The EAP early permanent care focus can still be discerned. It been substantially watered down but not eradicated altogether. For my purposes here, the key sub-section is 13(2)(i)(f) … “if a child or young person is identified by the department as being at risk of removal from the care of the members of their family, whanau, hapu, iwi, or family group who are the child’s or young person’s usual caregivers, planning for the child’s or young person’s long term-stability and continuity of living arrangements should – (i) commence early; and (ii) include steps to make an alternative care arrangement for the child or young person …”. Although the section goes on to suggest a priority for placement with wider whanau, this legal requirement means that the intensive support services that are delivered will rest on a stick and carrot or ‘threat-based’ practice approach: work with us or you will lose your kids and more than that we are legally obliged to make alternative plans for the long term care of your children while we are working with you.

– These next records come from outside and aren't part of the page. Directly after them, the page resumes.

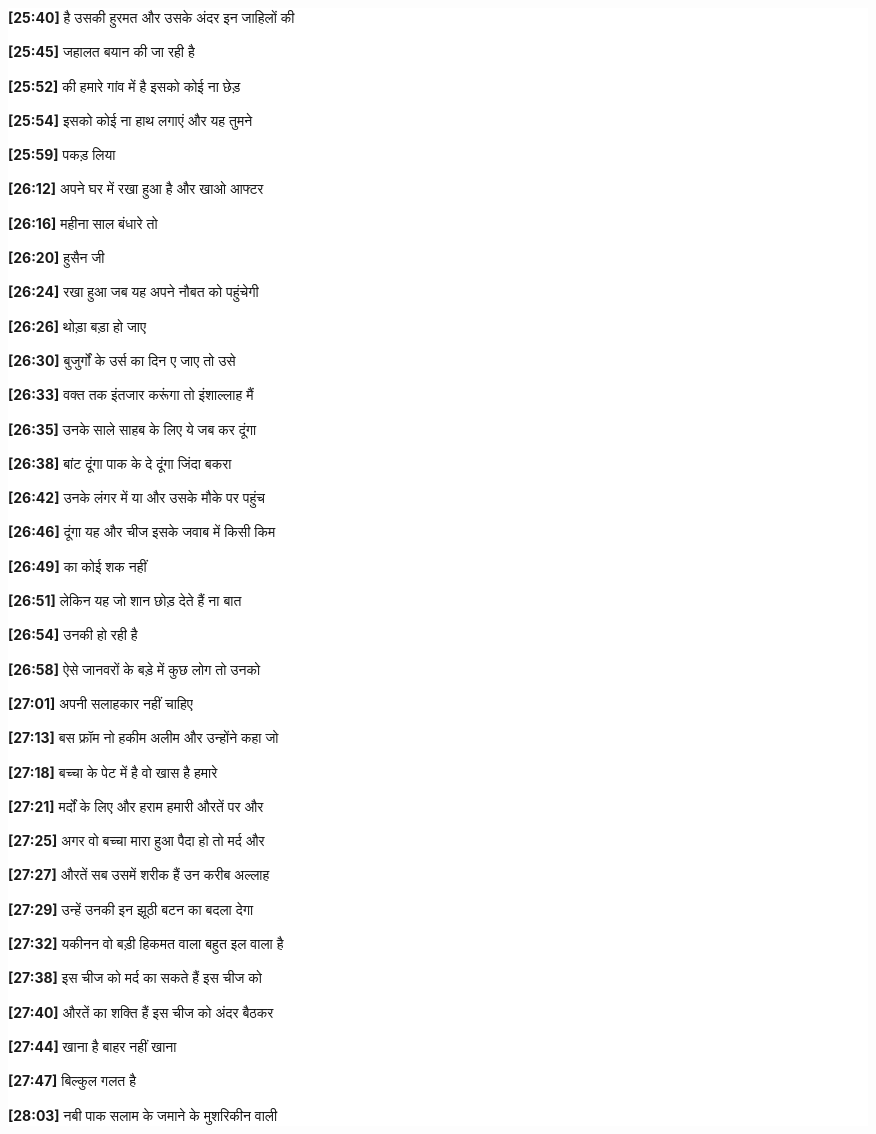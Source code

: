 **[25:40]** है उसकी हुरमत और उसके अंदर इन जाहिलों की

**[25:45]** जहालत बयान की जा रही है

**[25:52]** की हमारे गांव में है इसको कोई ना छेड़

**[25:54]** इसको कोई ना हाथ लगाएं और यह तुमने

**[25:59]** पकड़ लिया

**[26:12]** अपने घर में रखा हुआ है और खाओ आफ्टर

**[26:16]** महीना साल बंधारे तो

**[26:20]** हुसैन जी

**[26:24]** रखा हुआ जब यह अपने नौबत को पहुंचेगी

**[26:26]** थोड़ा बड़ा हो जाए

**[26:30]** बुजुर्गों के उर्स का दिन ए जाए तो उसे

**[26:33]** वक्त तक इंतजार करूंगा तो इंशाल्लाह मैं

**[26:35]** उनके साले साहब के लिए ये जब कर दूंगा

**[26:38]** बांट दूंगा पाक के दे दूंगा जिंदा बकरा

**[26:42]** उनके लंगर में या और उसके मौके पर पहुंच

**[26:46]** दूंगा यह और चीज इसके जवाब में किसी किम

**[26:49]** का कोई शक नहीं

**[26:51]** लेकिन यह जो शान छोड़ देते हैं ना बात

**[26:54]** उनकी हो रही है

**[26:58]** ऐसे जानवरों के बड़े में कुछ लोग तो उनको

**[27:01]** अपनी सलाहकार नहीं चाहिए

**[27:13]** बस फ्रॉम नो हकीम अलीम और उन्होंने कहा जो

**[27:18]** बच्चा के पेट में है वो खास है हमारे

**[27:21]** मर्दों के लिए और हराम हमारी औरतें पर और

**[27:25]** अगर वो बच्चा मारा हुआ पैदा हो तो मर्द और

**[27:27]** औरतें सब उसमें शरीक हैं उन करीब अल्लाह

**[27:29]** उन्हें उनकी इन झूठी बटन का बदला देगा

**[27:32]** यकीनन वो बड़ी हिकमत वाला बहुत इल वाला है

**[27:38]** इस चीज को मर्द का सकते हैं इस चीज को

**[27:40]** औरतें का शक्ति हैं इस चीज को अंदर बैठकर

**[27:44]** खाना है बाहर नहीं खाना

**[27:47]** बिल्कुल गलत है

**[28:03]** नबी पाक सलाम के जमाने के मुशरिकीन वाली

I am not convinced that this framework provides the best basis for constructive engagement with high needs families who are impacted by multiple social stresses, poverty and historical disrespect. The constructive use of legal authority has its place, but social workers should be working alongside people rather than standing over them. In conclusion I believe that the primary focus of policy and practice development must be on stemming entry to care rather than making care work. Future funding and practice design must reflect this intent. We need to rewrite the narrative in my view – state care should be infrequent and brief.